O crescimento dos casos de influenza A é uma preocupação, mas o vírus sincicial respiratório (VSR) também representa uma ameaça significativa à saúde pública no Brasil. No primeiro trimestre de 2023, 18% dos casos de síndrome respiratória aguda grave (SRAG) com identificação viral confirmada foram atribuídos ao VSR, conforme dados do Ministério da Saúde.
A expectativa é de um aumento nos casos durante o segundo trimestre. Entre fevereiro e março, o VSR foi responsável por 14% das síndromes com vírus confirmados, enquanto entre março e abril, essa proporção subiu para 19,9%. Em 2025, o VSR já havia sido o vírus mais prevalente por 23 semanas consecutivas, de março a agosto.
Informações de laboratórios privados indicam que, na semana encerrada em 4 de abril deste ano, 38% dos testes positivos identificaram o VSR, uma alta de 12 pontos em relação à primeira semana de março, segundo dados do Intituto Todos pela Saúde. Para a pneumologista Rosemeri Maurici, esses números refletem apenas uma parte do problema, alertando que o risco do VSR é frequentemente subestimado em adultos e idosos.
A especialista destaca que, no Brasil, a testagem para o VSR começou a ser realizada em maior escala apenas após a pandemia de covid-19, o que dificulta a avaliação completa do impacto da doença. Dos aproximadamente 27,6 mil casos de SRAG registrados no primeiro trimestre, apenas um terço teve o agente causador identificado, e quase 17% dos pacientes não foram testados.
O VSR é conhecido por provocar bronquiolite, uma inflamação pulmonar que atinge principalmente bebês, mas também pode resultar em complicações graves em adultos e idosos, especialmente aqueles com doenças pré-existentes. A vacinação é uma medida preventiva recomendada, mas atualmente, os imunizantes contra o VSR estão disponíveis apenas na rede privada para a população adulta.
O Programa Nacional de Imunizações do Sistema Único de Saúde oferece a vacina apenas para gestantes, visando proteger os recém-nascidos.
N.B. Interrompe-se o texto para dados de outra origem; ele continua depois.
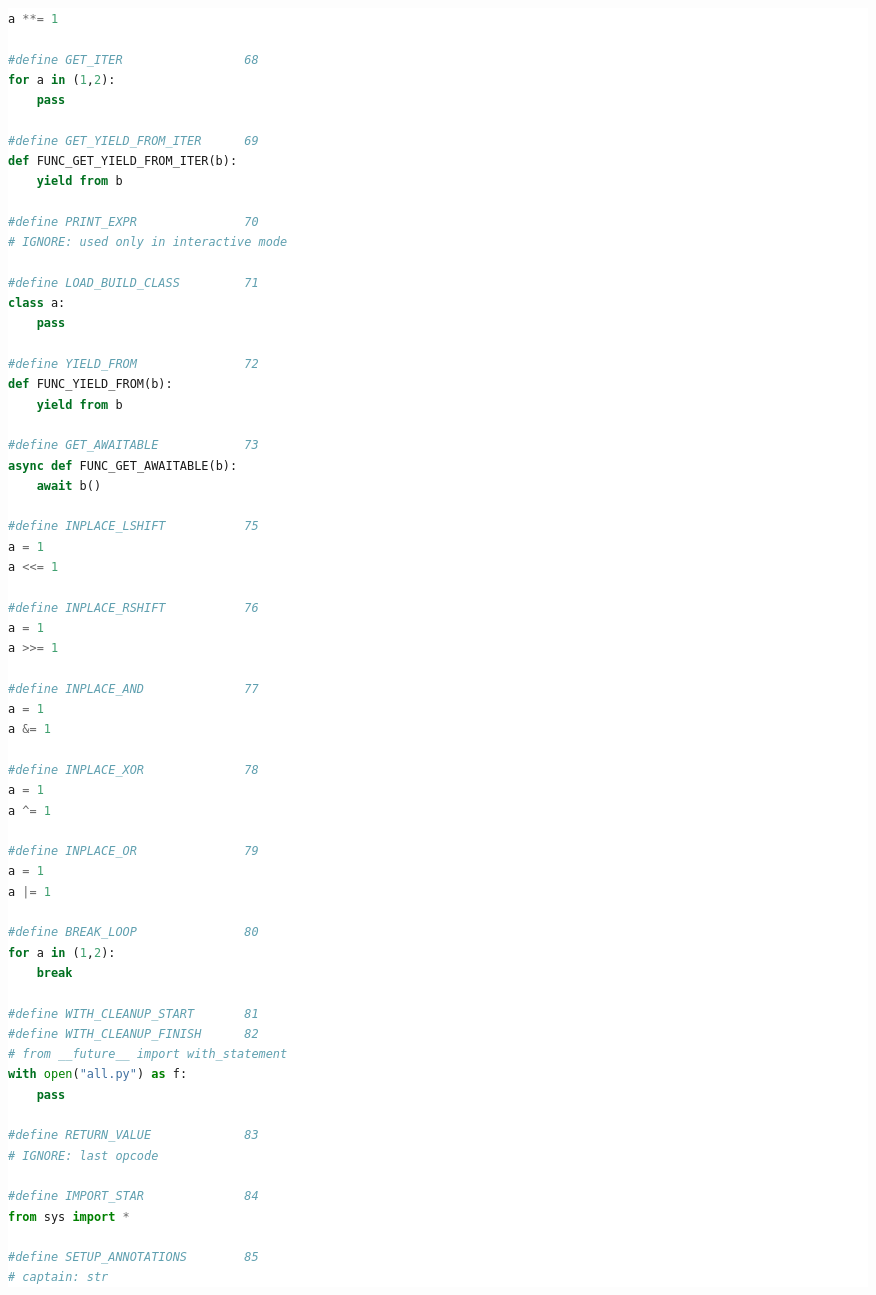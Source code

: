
 ```python
a **= 1

#define GET_ITER                 68
for a in (1,2):
    pass

#define GET_YIELD_FROM_ITER      69
def FUNC_GET_YIELD_FROM_ITER(b):
    yield from b

#define PRINT_EXPR               70
# IGNORE: used only in interactive mode

#define LOAD_BUILD_CLASS         71
class a:
    pass

#define YIELD_FROM               72
def FUNC_YIELD_FROM(b):
    yield from b

#define GET_AWAITABLE            73
async def FUNC_GET_AWAITABLE(b):
    await b()

#define INPLACE_LSHIFT           75
a = 1
a <<= 1

#define INPLACE_RSHIFT           76
a = 1
a >>= 1

#define INPLACE_AND              77
a = 1
a &= 1

#define INPLACE_XOR              78
a = 1
a ^= 1

#define INPLACE_OR               79
a = 1
a |= 1

#define BREAK_LOOP               80
for a in (1,2):
    break

#define WITH_CLEANUP_START       81
#define WITH_CLEANUP_FINISH      82
# from __future__ import with_statement
with open("all.py") as f:
    pass

#define RETURN_VALUE             83
# IGNORE: last opcode

#define IMPORT_STAR              84
from sys import *

#define SETUP_ANNOTATIONS        85
# captain: str
```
A Sociedade Brasileira de Imunizações recomenda a imunização de pessoas entre 50 e 69 anos com comorbidades, assim como de todos os idosos a partir dos 70 anos. A professora Rosemeri Maurici sugere que as sociedades médicas indiquem grupos prioritários à Comissão Nacional de Incorporação de Tecnologias no SUS-Conitec, que é responsável por recomendar novas terapias ao Ministério da Saúde.